ASSIGNMENT:
Each line below containing the word "user" needs to be shown.

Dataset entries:
◇ ◇ ◇ ◇

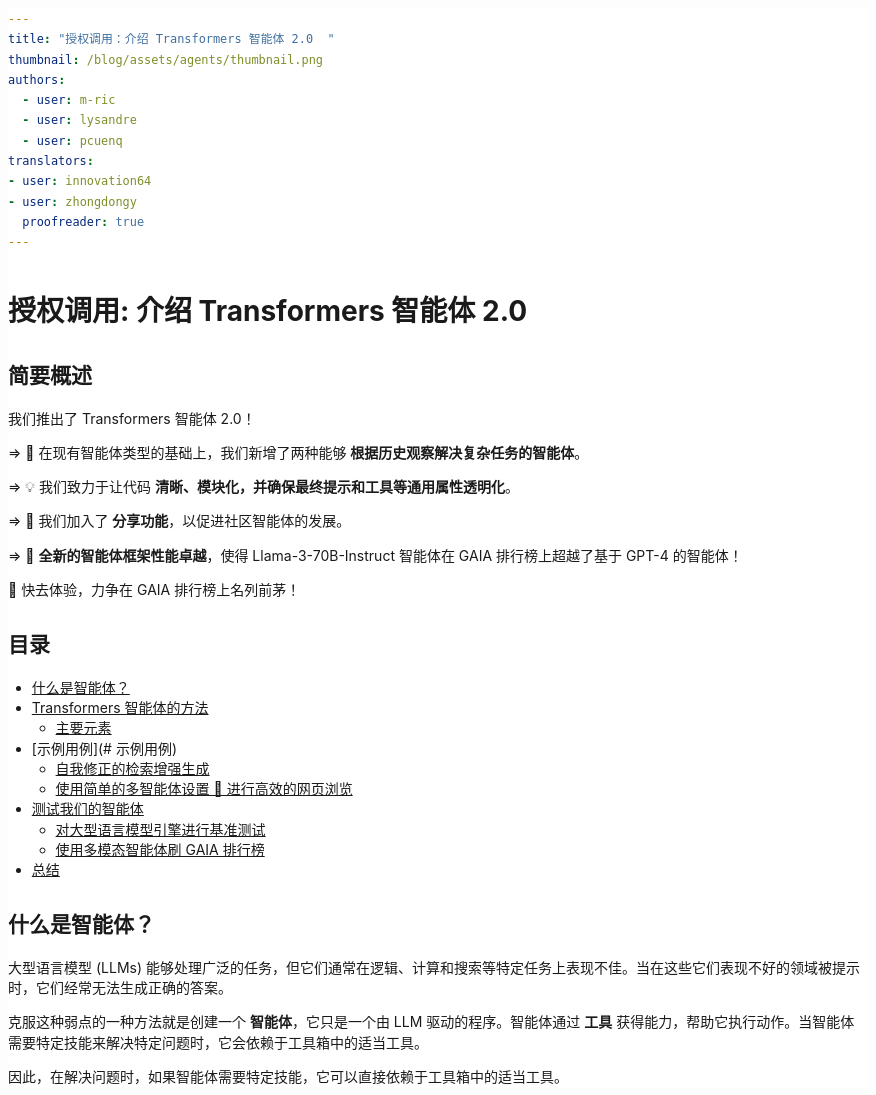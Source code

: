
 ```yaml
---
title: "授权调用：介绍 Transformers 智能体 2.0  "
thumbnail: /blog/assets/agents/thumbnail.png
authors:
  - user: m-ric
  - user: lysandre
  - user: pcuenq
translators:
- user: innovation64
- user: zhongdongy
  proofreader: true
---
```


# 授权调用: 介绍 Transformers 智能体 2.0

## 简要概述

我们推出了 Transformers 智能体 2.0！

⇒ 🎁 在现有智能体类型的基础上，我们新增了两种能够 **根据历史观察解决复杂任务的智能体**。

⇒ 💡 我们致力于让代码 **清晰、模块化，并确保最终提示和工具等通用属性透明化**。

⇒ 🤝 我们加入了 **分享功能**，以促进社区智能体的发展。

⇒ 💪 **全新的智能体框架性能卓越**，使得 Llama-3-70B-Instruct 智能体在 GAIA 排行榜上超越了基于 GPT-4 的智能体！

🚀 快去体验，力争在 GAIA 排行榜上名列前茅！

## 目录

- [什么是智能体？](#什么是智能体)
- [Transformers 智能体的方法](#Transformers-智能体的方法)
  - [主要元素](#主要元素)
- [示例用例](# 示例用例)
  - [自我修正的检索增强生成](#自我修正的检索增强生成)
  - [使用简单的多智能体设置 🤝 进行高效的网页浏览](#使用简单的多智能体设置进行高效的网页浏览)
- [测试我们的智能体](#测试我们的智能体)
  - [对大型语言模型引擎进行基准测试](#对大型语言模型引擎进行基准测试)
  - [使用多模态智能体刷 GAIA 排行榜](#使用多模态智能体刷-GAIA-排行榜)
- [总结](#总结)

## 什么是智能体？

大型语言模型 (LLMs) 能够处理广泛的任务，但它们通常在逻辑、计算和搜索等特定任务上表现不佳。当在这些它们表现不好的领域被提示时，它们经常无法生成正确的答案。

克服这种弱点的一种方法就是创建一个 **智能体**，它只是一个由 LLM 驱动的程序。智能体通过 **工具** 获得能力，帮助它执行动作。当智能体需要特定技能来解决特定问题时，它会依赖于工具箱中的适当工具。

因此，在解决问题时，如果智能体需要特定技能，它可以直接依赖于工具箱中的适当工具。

◇ ◇ ◇ ◇

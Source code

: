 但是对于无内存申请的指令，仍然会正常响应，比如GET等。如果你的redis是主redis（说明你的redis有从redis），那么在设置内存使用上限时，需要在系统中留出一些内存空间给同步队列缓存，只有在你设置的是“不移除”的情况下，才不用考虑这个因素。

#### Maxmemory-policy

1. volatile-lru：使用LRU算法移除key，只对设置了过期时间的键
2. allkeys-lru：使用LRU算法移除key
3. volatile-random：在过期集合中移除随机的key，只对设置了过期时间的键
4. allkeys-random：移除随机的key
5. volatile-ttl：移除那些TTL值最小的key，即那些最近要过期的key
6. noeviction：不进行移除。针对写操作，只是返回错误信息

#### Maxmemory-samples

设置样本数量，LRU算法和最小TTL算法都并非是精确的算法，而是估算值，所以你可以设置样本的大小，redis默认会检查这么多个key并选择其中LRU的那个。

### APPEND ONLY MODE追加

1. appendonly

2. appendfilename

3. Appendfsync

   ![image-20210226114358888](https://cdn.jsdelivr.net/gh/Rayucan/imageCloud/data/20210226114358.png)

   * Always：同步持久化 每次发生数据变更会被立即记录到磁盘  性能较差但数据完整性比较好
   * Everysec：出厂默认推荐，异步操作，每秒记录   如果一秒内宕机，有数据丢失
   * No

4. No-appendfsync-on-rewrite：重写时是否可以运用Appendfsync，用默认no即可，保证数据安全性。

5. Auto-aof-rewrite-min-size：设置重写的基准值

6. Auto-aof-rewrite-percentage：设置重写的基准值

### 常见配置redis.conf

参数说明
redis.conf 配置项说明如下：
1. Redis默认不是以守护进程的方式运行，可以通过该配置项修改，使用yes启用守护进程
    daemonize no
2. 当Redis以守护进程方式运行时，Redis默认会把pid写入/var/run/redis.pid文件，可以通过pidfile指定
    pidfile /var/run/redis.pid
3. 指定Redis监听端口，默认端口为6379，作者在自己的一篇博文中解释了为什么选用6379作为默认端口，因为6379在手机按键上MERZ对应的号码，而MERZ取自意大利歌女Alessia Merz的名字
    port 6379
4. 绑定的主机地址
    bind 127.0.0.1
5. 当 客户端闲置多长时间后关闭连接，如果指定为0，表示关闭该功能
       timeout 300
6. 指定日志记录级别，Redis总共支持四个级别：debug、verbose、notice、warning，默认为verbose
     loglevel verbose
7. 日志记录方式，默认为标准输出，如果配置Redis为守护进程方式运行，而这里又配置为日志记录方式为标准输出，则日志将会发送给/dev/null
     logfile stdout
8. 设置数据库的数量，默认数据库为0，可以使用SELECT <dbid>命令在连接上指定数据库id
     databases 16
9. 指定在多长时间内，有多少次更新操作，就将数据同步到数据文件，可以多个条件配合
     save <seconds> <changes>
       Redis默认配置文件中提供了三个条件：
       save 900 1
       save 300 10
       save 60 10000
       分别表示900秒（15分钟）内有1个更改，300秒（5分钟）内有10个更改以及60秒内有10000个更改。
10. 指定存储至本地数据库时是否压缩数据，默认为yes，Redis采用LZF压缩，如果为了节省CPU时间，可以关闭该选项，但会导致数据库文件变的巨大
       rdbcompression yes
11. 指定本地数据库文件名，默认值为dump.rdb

◇ ◇ ◇ ◇

TASK RESPONSE:
  - user: m-ric
  - user: lysandre
  - user: pcuenq
- user: innovation64
- user: zhongdongy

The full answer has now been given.